Siyasi ve sosyal reformların uygulamaya geçmesiyle etkinliği artacak ekonomik reformların ana başlıklarını, yine Dr. Mahfi Eğilmez’den alıntı yaparak paylaşmak istiyorum: “Büyümenin ithalâta bağımlı yapıdan kurtarılması ve cari açığın düşürülmesi için iç tasarrufları arttırmak veya üretimin ithalâta dayalı yapısını yerli girdilere yöneltmek gerekli. Türkiye’nin teşvik sistemini baştan aşağıya yeniden kurması, cari açığı düşürmeye yönelik bir teşvik sistemine geçilmesi önemli bir adım olarak bizi bekliyor. Bütçe gelirlerinin konjonktürel etkilerden mümkün olduğunca arındırılması konusunda atılması gereken ilk adım ise vergi sisteminin KDV ve ÖTV gibi dolaylı vergilere dayalı olmaktan çıkarılmasıdır. Vergi sisteminin, gelişmiş ülkelerde olduğu gibi dolaylı vergilerle gelir ve kurumlar vergisi gibi dolaysız vergiler arasında dengeli ağırlıkları içeren bir yapıya dönüştürülmesi gerekiyor. Diğer yandan, sosyal güvenlik ve sağlık reformunda da maliyete dayalı bir sistemi hayata geçirmemiz gerekli. Aksi takdirde bir süre sonra bütçe bu yükü taşıyamayacak hale gelebilir.

Enerji faturasının azaltılması için gerekli tasarruf önlemlerinin alınması konusunda da güneş ve rüzgâr enerjisi, biyoenerji alanlarında yoğunlaşmanın yanı sıra nükleer enerjiyi de planlarımızın içinde tutmamız ve bu yolda adımlar atmamız gerekli görünüyor. Sektörel reformlara gelirsek; reel sektörün ciddi anlamda bir yapısal dönüşüme sokulması gerekli. İthalata olan bağımlılığın azaltılarak, ihracata yönelik daha yüksek katma değerli ürünlere yönelmemiz gerekiyor.

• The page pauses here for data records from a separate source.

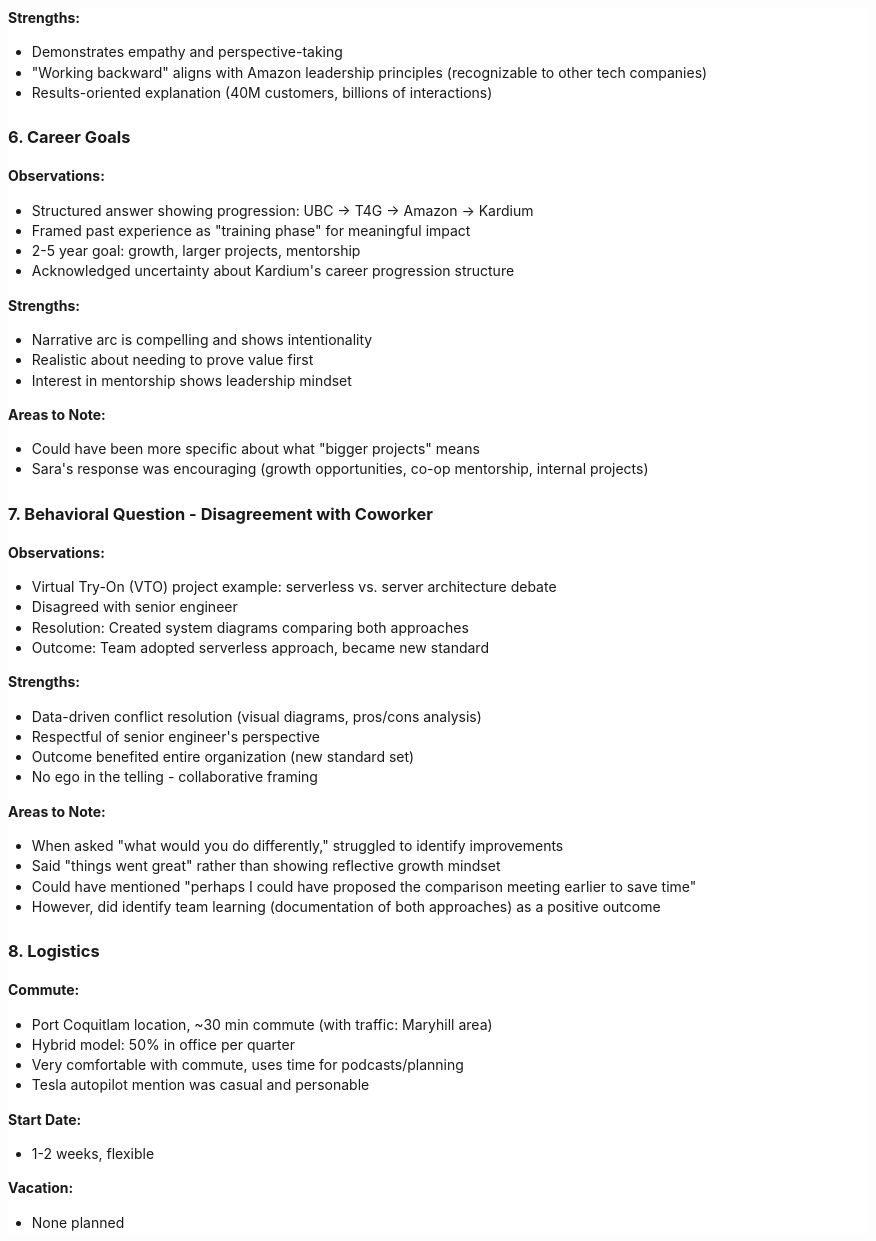**Strengths:**
- Demonstrates empathy and perspective-taking
- "Working backward" aligns with Amazon leadership principles (recognizable to other tech companies)
- Results-oriented explanation (40M customers, billions of interactions)

### 6. Career Goals
**Observations:**
- Structured answer showing progression: UBC → T4G → Amazon → Kardium
- Framed past experience as "training phase" for meaningful impact
- 2-5 year goal: growth, larger projects, mentorship
- Acknowledged uncertainty about Kardium's career progression structure

**Strengths:**
- Narrative arc is compelling and shows intentionality
- Realistic about needing to prove value first
- Interest in mentorship shows leadership mindset

**Areas to Note:**
- Could have been more specific about what "bigger projects" means
- Sara's response was encouraging (growth opportunities, co-op mentorship, internal projects)

### 7. Behavioral Question - Disagreement with Coworker
**Observations:**
- Virtual Try-On (VTO) project example: serverless vs. server architecture debate
- Disagreed with senior engineer
- Resolution: Created system diagrams comparing both approaches
- Outcome: Team adopted serverless approach, became new standard

**Strengths:**
- Data-driven conflict resolution (visual diagrams, pros/cons analysis)
- Respectful of senior engineer's perspective
- Outcome benefited entire organization (new standard set)
- No ego in the telling - collaborative framing

**Areas to Note:**
- When asked "what would you do differently," struggled to identify improvements
- Said "things went great" rather than showing reflective growth mindset
- Could have mentioned "perhaps I could have proposed the comparison meeting earlier to save time"
- However, did identify team learning (documentation of both approaches) as a positive outcome

### 8. Logistics
**Commute:**
- Port Coquitlam location, ~30 min commute (with traffic: Maryhill area)
- Hybrid model: 50% in office per quarter
- Very comfortable with commute, uses time for podcasts/planning
- Tesla autopilot mention was casual and personable

**Start Date:**
- 1-2 weeks, flexible

**Vacation:**
- None planned
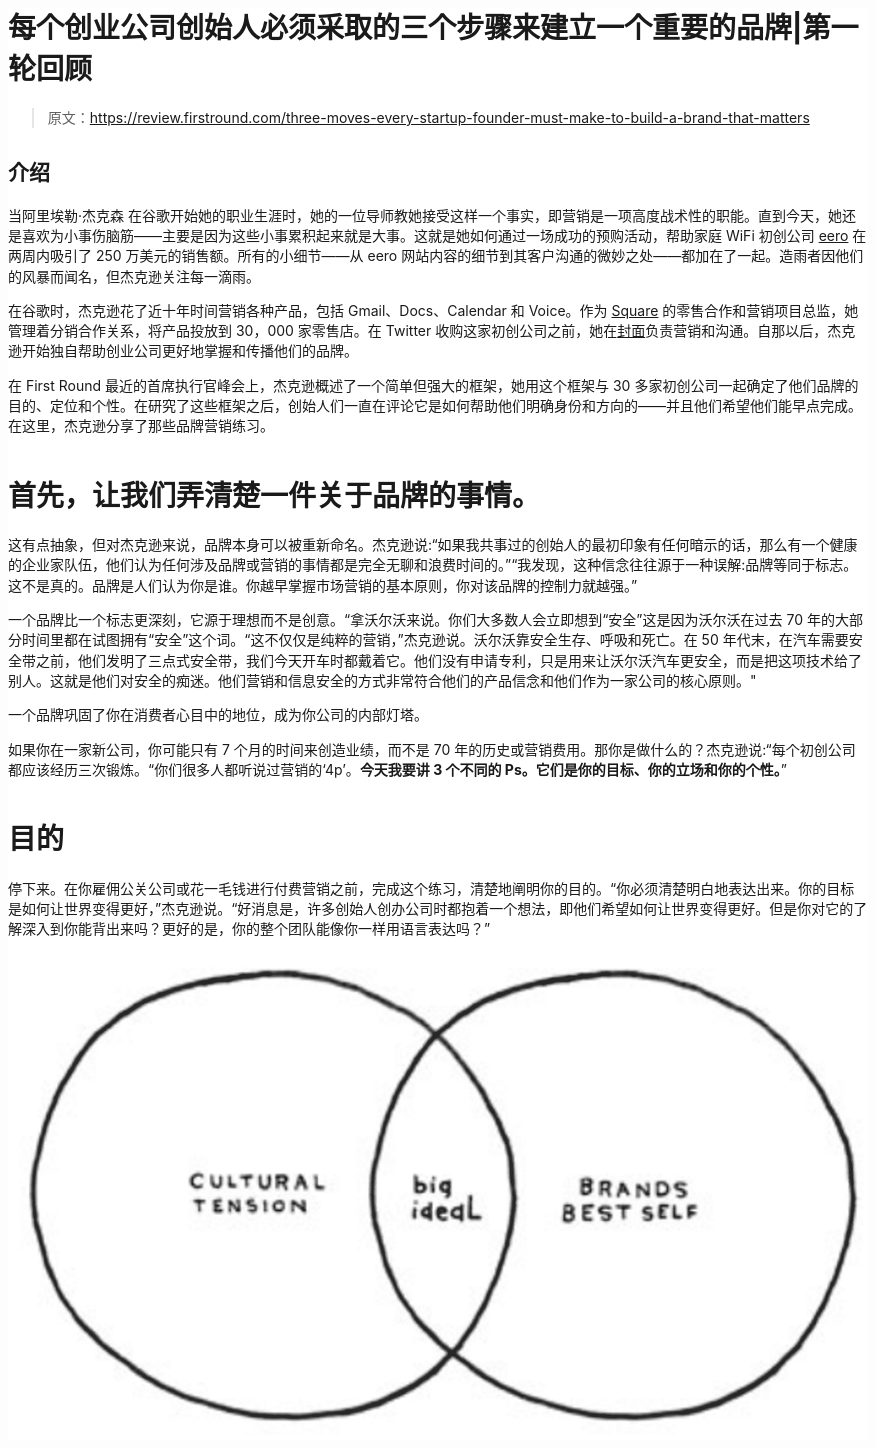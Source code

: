 # 每个创业公司创始人必须采取的三个步骤来建立一个重要的品牌|第一轮回顾

> 原文：<https://review.firstround.com/three-moves-every-startup-founder-must-make-to-build-a-brand-that-matters>

## 介绍

当阿里埃勒·杰克森 在谷歌开始她的职业生涯时，她的一位导师教她接受这样一个事实，即营销是一项高度战术性的职能。直到今天，她还是喜欢为小事伤脑筋——主要是因为这些小事累积起来就是大事。这就是她如何通过一场成功的预购活动，帮助家庭 WiFi 初创公司 [eero](https://www.eero.com/ "null") 在两周内吸引了 250 万美元的销售额。所有的小细节——从 eero 网站内容的细节到其客户沟通的微妙之处——都加在了一起。造雨者因他们的风暴而闻名，但杰克逊关注每一滴雨。

在谷歌时，杰克逊花了近十年时间营销各种产品，包括 Gmail、Docs、Calendar 和 Voice。作为 [Square](https://squareup.com/ "null") 的零售合作和营销项目总监，她管理着分销合作关系，将产品投放到 30，000 家零售店。在 Twitter 收购这家初创公司之前，她在[封面](https://www.coverscreen.com/ "null")负责营销和沟通。自那以后，杰克逊开始独自帮助创业公司更好地掌握和传播他们的品牌。

在 First Round 最近的首席执行官峰会上，杰克逊概述了一个简单但强大的框架，她用这个框架与 30 多家初创公司一起确定了他们品牌的目的、定位和个性。在研究了这些框架之后，创始人们一直在评论它是如何帮助他们明确身份和方向的——并且他们希望他们能早点完成。在这里，杰克逊分享了那些品牌营销练习。

# 首先，让我们弄清楚一件关于品牌的事情。

这有点抽象，但对杰克逊来说，品牌本身可以被重新命名。杰克逊说:“如果我共事过的创始人的最初印象有任何暗示的话，那么有一个健康的企业家队伍，他们认为任何涉及品牌或营销的事情都是完全无聊和浪费时间的。”“我发现，这种信念往往源于一种误解:品牌等同于标志。这不是真的。品牌是人们认为你是谁。你越早掌握市场营销的基本原则，你对该品牌的控制力就越强。”

一个品牌比一个标志更深刻，它源于理想而不是创意。“拿沃尔沃来说。你们大多数人会立即想到“安全”这是因为沃尔沃在过去 70 年的大部分时间里都在试图拥有“安全”这个词。“这不仅仅是纯粹的营销，”杰克逊说。沃尔沃靠安全生存、呼吸和死亡。在 50 年代末，在汽车需要安全带之前，他们发明了三点式安全带，我们今天开车时都戴着它。他们没有申请专利，只是用来让沃尔沃汽车更安全，而是把这项技术给了别人。这就是他们对安全的痴迷。他们营销和信息安全的方式非常符合他们的产品信念和他们作为一家公司的核心原则。"

一个品牌巩固了你在消费者心目中的地位，成为你公司的内部灯塔。

如果你在一家新公司，你可能只有 7 个月的时间来创造业绩，而不是 70 年的历史或营销费用。那你是做什么的？杰克逊说:“每个初创公司都应该经历三次锻炼。“你们很多人都听说过营销的‘4p’。**今天我要讲 3 个不同的 Ps。它们是你的目标、你的立场和你的个性。**”

# 目的

停下来。在你雇佣公关公司或花一毛钱进行付费营销之前，完成这个练习，清楚地阐明你的目的。“你必须清楚明白地表达出来。你的目标是如何让世界变得更好，”杰克逊说。“好消息是，许多创始人创办公司时都抱着一个想法，即他们希望如何让世界变得更好。但是你对它的了解深入到你能背出来吗？更好的是，你的整个团队能像你一样用语言表达吗？”

![](img/a1ed9e467b66d5043b0063ff715fd4f9.png)
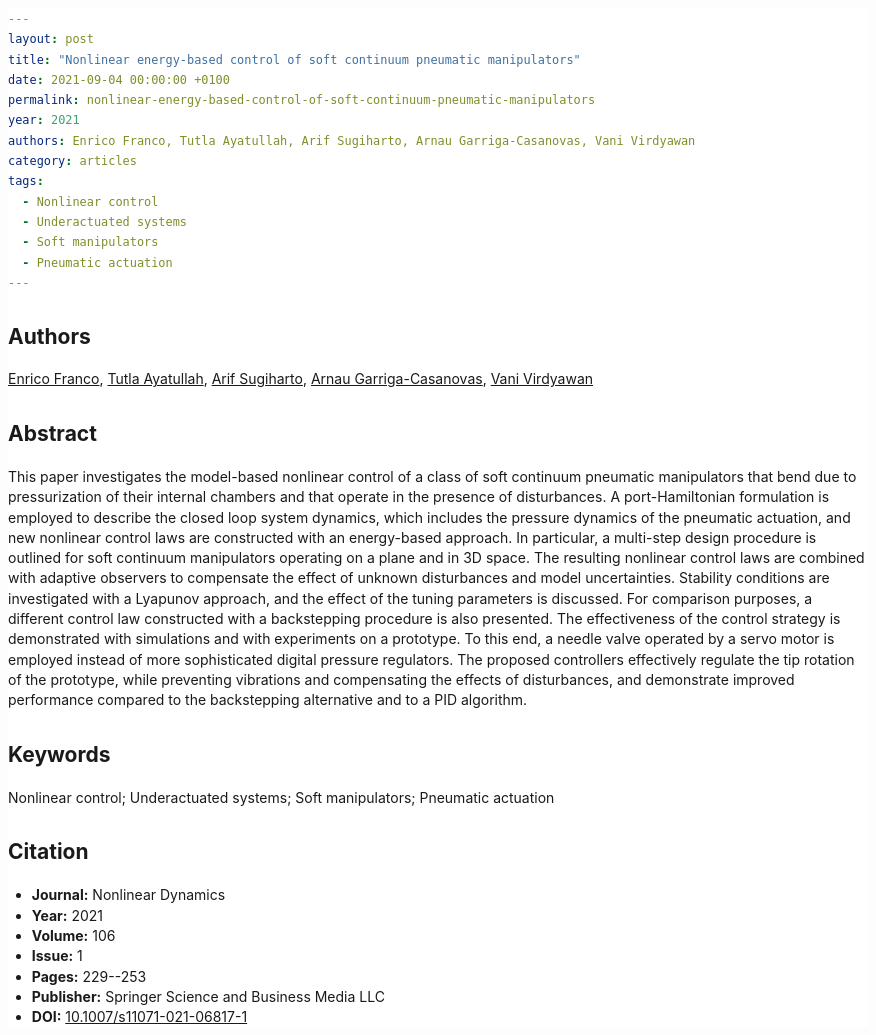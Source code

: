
 ```yaml
---
layout: post
title: "Nonlinear energy-based control of soft continuum pneumatic manipulators"
date: 2021-09-04 00:00:00 +0100
permalink: nonlinear-energy-based-control-of-soft-continuum-pneumatic-manipulators
year: 2021
authors: Enrico Franco, Tutla Ayatullah, Arif Sugiharto, Arnau Garriga-Casanovas, Vani Virdyawan
category: articles
tags:
  - Nonlinear control
  - Underactuated systems
  - Soft manipulators
  - Pneumatic actuation
---
```

 
## Authors
[Enrico Franco](authors/enrico-franco), [Tutla Ayatullah](authors/tutla-ayatullah), [Arif Sugiharto](authors/arif-sugiharto), [Arnau Garriga-Casanovas](authors/arnau-garriga-casanovas), [Vani Virdyawan](authors/vani-virdyawan)
 
## Abstract
This paper investigates the model-based nonlinear control of a class of soft continuum pneumatic manipulators that bend due to pressurization of their internal chambers and that operate in the presence of disturbances. A port-Hamiltonian formulation is employed to describe the closed loop system dynamics, which includes the pressure dynamics of the pneumatic actuation, and new nonlinear control laws are constructed with an energy-based approach. In particular, a multi-step design procedure is outlined for soft continuum manipulators operating on a plane and in 3D space. The resulting nonlinear control laws are combined with adaptive observers to compensate the effect of unknown disturbances and model uncertainties. Stability conditions are investigated with a Lyapunov approach, and the effect of the tuning parameters is discussed. For comparison purposes, a different control law constructed with a backstepping procedure is also presented. The effectiveness of the control strategy is demonstrated with simulations and with experiments on a prototype. To this end, a needle valve operated by a servo motor is employed instead of more sophisticated digital pressure regulators. The proposed controllers effectively regulate the tip rotation of the prototype, while preventing vibrations and compensating the effects of disturbances, and demonstrate improved performance compared to the backstepping alternative and to a PID algorithm.
 
## Keywords
Nonlinear control; Underactuated systems; Soft manipulators; Pneumatic actuation
 
## Citation
- **Journal:** Nonlinear Dynamics
- **Year:** 2021
- **Volume:** 106
- **Issue:** 1
- **Pages:** 229--253
- **Publisher:** Springer Science and Business Media LLC
- **DOI:** [10.1007/s11071-021-06817-1](https://doi.org/10.1007/s11071-021-06817-1)
 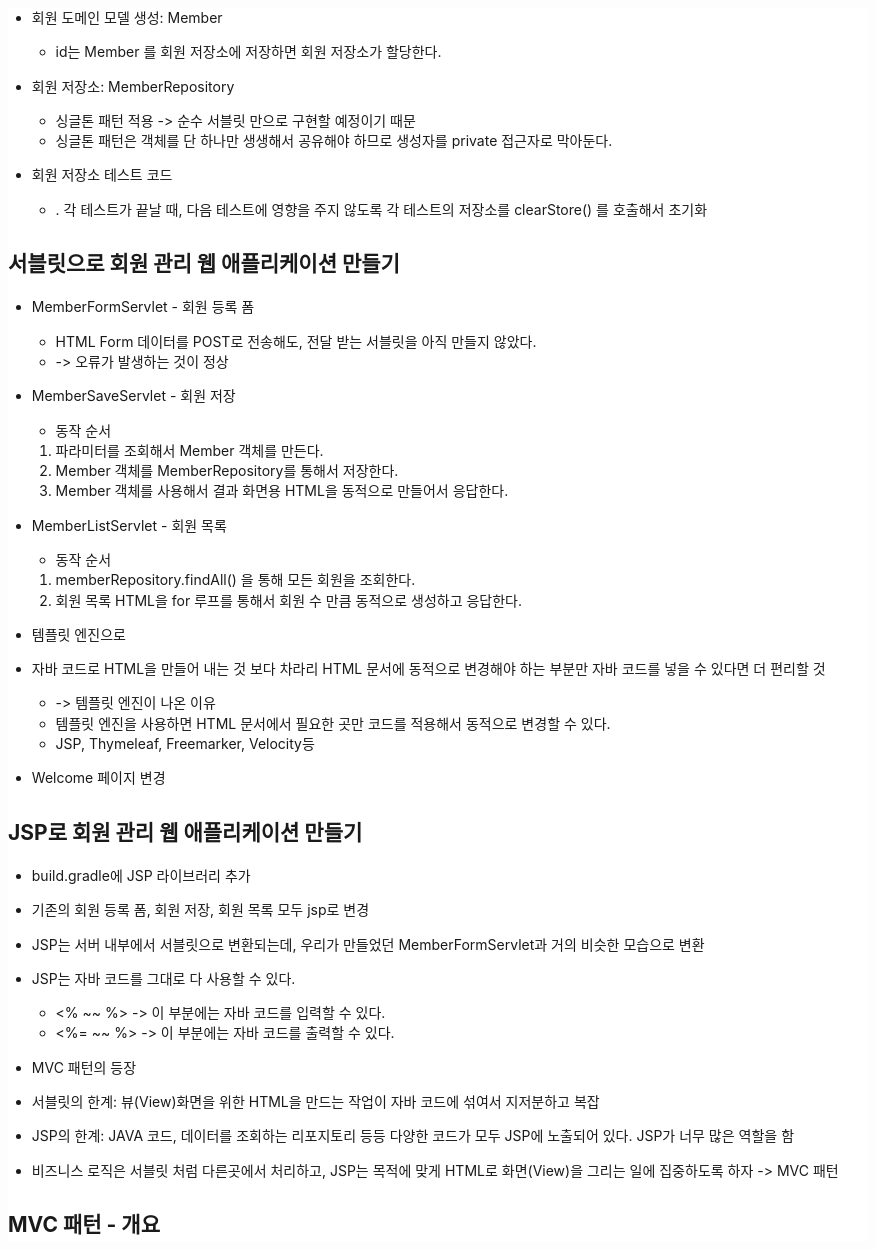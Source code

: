 - 회원 도메인 모델 생성: Member
    - id는 Member 를 회원 저장소에 저장하면 회원 저장소가 할당한다.

- 회원 저장소: MemberRepository
    - 싱글톤 패턴 적용 -> 순수 서블릿 만으로 구현할 예정이기 때문
    - 싱글톤 패턴은 객체를 단 하나만 생생해서 공유해야 하므로 생성자를 private 접근자로 막아둔다.

- 회원 저장소 테스트 코드
    - . 각 테스트가 끝날 때, 다음 테스트에 영향을 주지 않도록 각 테스트의 저장소를 clearStore() 를 호출해서 초기화

## 서블릿으로 회원 관리 웹 애플리케이션 만들기

- MemberFormServlet - 회원 등록 폼
    - HTML Form 데이터를 POST로 전송해도, 전달 받는 서블릿을 아직 만들지 않았다.    
    - -> 오류가 발생하는 것이 정상

- MemberSaveServlet - 회원 저장
    - 동작 순서
    1. 파라미터를 조회해서 Member 객체를 만든다.
    2. Member 객체를 MemberRepository를 통해서 저장한다.
    3. Member 객체를 사용해서 결과 화면용 HTML을 동적으로 만들어서 응답한다.

- MemberListServlet - 회원 목록
    - 동작 순서
    1. memberRepository.findAll() 을 통해 모든 회원을 조회한다.
    2. 회원 목록 HTML을 for 루프를 통해서 회원 수 만큼 동적으로 생성하고 응답한다.

* 템플릿 엔진으로

- 자바 코드로 HTML을 만들어 내는 것 보다 차라리 HTML 문서에 동적으로 변경해야 하는 부분만 자바 코드를 넣을 수 있다면 더 편리할 것
    - -> 템플릿 엔진이 나온 이유
    - 템플릿 엔진을 사용하면 HTML 문서에서 필요한 곳만 코드를 적용해서 동적으로 변경할 수 있다.
    - JSP, Thymeleaf, Freemarker, Velocity등

- Welcome 페이지 변경

## JSP로 회원 관리 웹 애플리케이션 만들기

- build.gradle에 JSP 라이브러리 추가

- 기존의 회원 등록 폼, 회원 저장, 회원 목록 모두 jsp로 변경
- JSP는 서버 내부에서 서블릿으로 변환되는데, 우리가 만들었던 MemberFormServlet과 거의 비슷한 모습으로 변환

- JSP는 자바 코드를 그대로 다 사용할 수 있다.
    - <% ~~ %>  -> 이 부분에는 자바 코드를 입력할 수 있다.
    - <%= ~~ %> -> 이 부분에는 자바 코드를 출력할 수 있다.

* MVC 패턴의 등장

- 서블릿의 한계: 뷰(View)화면을 위한 HTML을 만드는 작업이 자바 코드에 섞여서 지저분하고 복잡

- JSP의 한계: JAVA 코드, 데이터를 조회하는 리포지토리 등등 다양한 코드가 모두 JSP에 노출되어 있다. JSP가 너무 많은 역할을 함

- 비즈니스 로직은 서블릿 처럼 다른곳에서 처리하고, JSP는 목적에 맞게 HTML로 화면(View)을 그리는 일에 집중하도록 하자 -> MVC 패턴

## MVC 패턴 - 개요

Tarım sektörü son dönemde ciddi ivme kaybı yaşadı ve yaşamaya devam ediyor. Bu ivme kaybı köyden kente göçü de neredeyse sürekli hale getiriyor. O nedenle tarım sektörünü baştan aşağı ele alacak yeni düzenlemelere ihtiyaç var.

Turizm sektörü önemli bir ivme kazansa da turist başına geliri arttırmak için Türkiye’nin daha kullanılmamış kaynaklarını da kullanarak gidebileceği çok yolu bulunuyor.

Kurumsal reformlarda ise Merkez Bankası ve diğer bağımsız kurumların gerçek anlamda bağımsız hale getirilmesi için yasalarında gerekli güçlendirici düzenlemelerin yapılması gerekiyor. Küresel krizle birlikte yaşanan likidite bolluğu, dış finansmana erişimimizi inanılmayacak kadar kolaylaştırdı. O fırsattan yararlanıp yapısal reformları yapacak yerde tam tersini yaparak sistemi daha da ağırlaştırdık. Artık likiditenin daralmaya başladığı bir dönemin içindeyiz, dolayısıyla bu reformları yapmak ne yazık ki artık daha zor. Ne var ki bunları yapmazsak, şimdiye kadar iyi kötü bulabildiğimiz dış finansmanı bulmamız, kurları istikrarlı tutmamız ve enflasyonu düşürmemiz zorlaşacak.”

Umarım yaşadığımız sıkıntılı günlerden gerekli dersleri alarak, ülke olarak el ele vererek ve bugünden itibaren çok çalışarak ülkemizi hak ettiği yerlere getireceğiz. Yapısal reformlara hızlı ve kararlı bir şekilde başlayarak, ülkemiz için yeniden güçlü bir hikâye yazılmasını sağlayabiliriz. Bu da bizi özlediğimiz günlere kavuşturacaktır.